In [0]:
# Import all parameters from 00_setup_storage
%run "./00_setup_storage"


In [0]:
# Databricks notebook source
# -----------------------------
# STEP 0: Set external storage locations
# -----------------------------
raw_path        = "abfss://datalake@etldatalakeabhi.dfs.core.windows.net/raw/"
bronze_path     = "abfss://datalake@etldatalakeabhi.dfs.core.windows.net/bronze/"
silver_path     = "abfss://datalake@etldatalakeabhi.dfs.core.windows.net/silver/"
gold_path       = "abfss://datalake@etldatalakeabhi.dfs.core.windows.net/gold/"
checkpoint_path = "abfss://datalake@etldatalakeabhi.dfs.core.windows.net/checkpoint/"

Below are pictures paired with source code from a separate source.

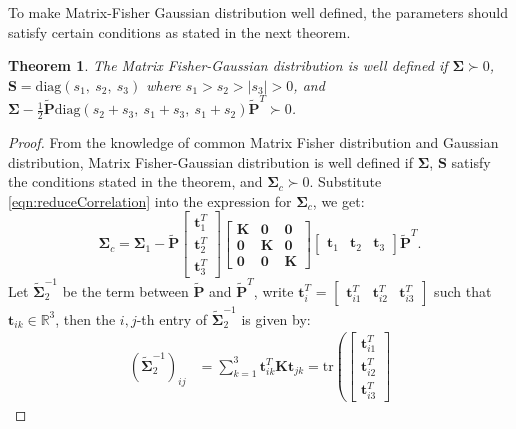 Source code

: \documentclass[12pt]{article}
\newtheorem{theorem}{Theorem}
\begin{document}
To make Matrix-Fisher Gaussian distribution well defined, the parameters should satisfy certain conditions as stated in the next theorem.
\begin{theorem} \label{thm:PTildeRange}
	The Matrix Fisher-Gaussian distribution is well defined if $\mathbf{\Sigma}\succ 0$, $\mathbf{S}=\mathrm{diag}(s_1,\ s_2,\ s_3)$ where $s_1>s_2>|s_3|>0$, and $\mathbf{\Sigma}-\frac{1}{2}\tilde{\mathbf{P}}\mathrm{diag}(s_2+s_3,\ s_1+s_3,\ s_1+s_2)\tilde{\mathbf{P}}^T \succ 0$.
\end{theorem}
\begin{proof}
	From the knowledge of common Matrix Fisher distribution and Gaussian distribution, Matrix Fisher-Gaussian distribution is well defined if $\mathbf{\Sigma}$, $\mathbf{S}$ satisfy the conditions stated in the theorem, and $\mathbf{\Sigma}_c\succ 0$.
	Substitute \eqref{eqn:reduceCorrelation} into the expression for $\mathbf{\Sigma}_c$, we get:
	\begin{equation}
		\mathbf{\Sigma}_c = \mathbf{\Sigma}_1 - \tilde{\mathbf{P}}\begin{bmatrix}
			\bm{t}^T_1 \\ \bm{t}^T_2 \\ \bm{t}^T_3
		\end{bmatrix}\begin{bmatrix}
			\mathbf{K} & \mathbf{0} & \mathbf{0} \\
			\mathbf{0} & \mathbf{K} & \mathbf{0} \\
			\mathbf{0} & \mathbf{0} & \mathbf{K}
		\end{bmatrix}\begin{bmatrix}
			\bm{t}_1 & \bm{t}_2 & \bm{t}_3
		\end{bmatrix}\tilde{\mathbf{P}}^T.
	\end{equation}
	Let $\tilde{\mathbf{\Sigma}}^{-1}_2$ be the term between $\tilde{\mathbf{P}}$ and $\tilde{\mathbf{P}}^T$, write $\bm{t}^T_i$ = $\begin{bmatrix}\bm{t}^T_{i1}&\bm{t}^T_{i2}&\bm{t}^T_{i3}\end{bmatrix}$ such that $\bm{t}_{ik}\in\mathbb{R}^3$, then the $i,j$-th entry of $\tilde{\mathbf{\Sigma}}^{-1}_2$ is given by:
	\begin{equation} \label{eqn:sigma2Entry}
		\begin{split}
			(\tilde{\mathbf{\Sigma}}^{-1}_2)_{ij} &= \sum_{k=1}^{3}\bm{t}^T_{ik}\mathbf{K}\bm{t}_{jk} = \mathrm{tr}\left(\begin{bmatrix}
				\bm{t}^T_{i1} \\ \bm{t}^T_{i2} \\ \bm{t}^T_{i3}

\end{bmatrix}
\end{split}
\end{equation}
\end{proof}
\end{document}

print("External storage paths configured:")
print("RAW:", raw_path)
print("BRONZE:", bronze_path)
print("SILVER:", silver_path)
print("GOLD:", gold_path)
print("CHECKPOINT:", checkpoint_path)

# Test access (optional)
# Should list folders or show empty
display(dbutils.fs.ls(raw_path))

In [0]:
# Databricks notebook source
# -----------------------------
# STEP 1: Create Bronze / Silver / Gold schemas in Unity Catalog
# -----------------------------
spark.sql("CREATE SCHEMA IF NOT EXISTS ws_databricks_etl.bronze")
spark.sql("CREATE SCHEMA IF NOT EXISTS ws_databricks_etl.silver")
spark.sql("CREATE SCHEMA IF NOT EXISTS ws_databricks_etl.gold")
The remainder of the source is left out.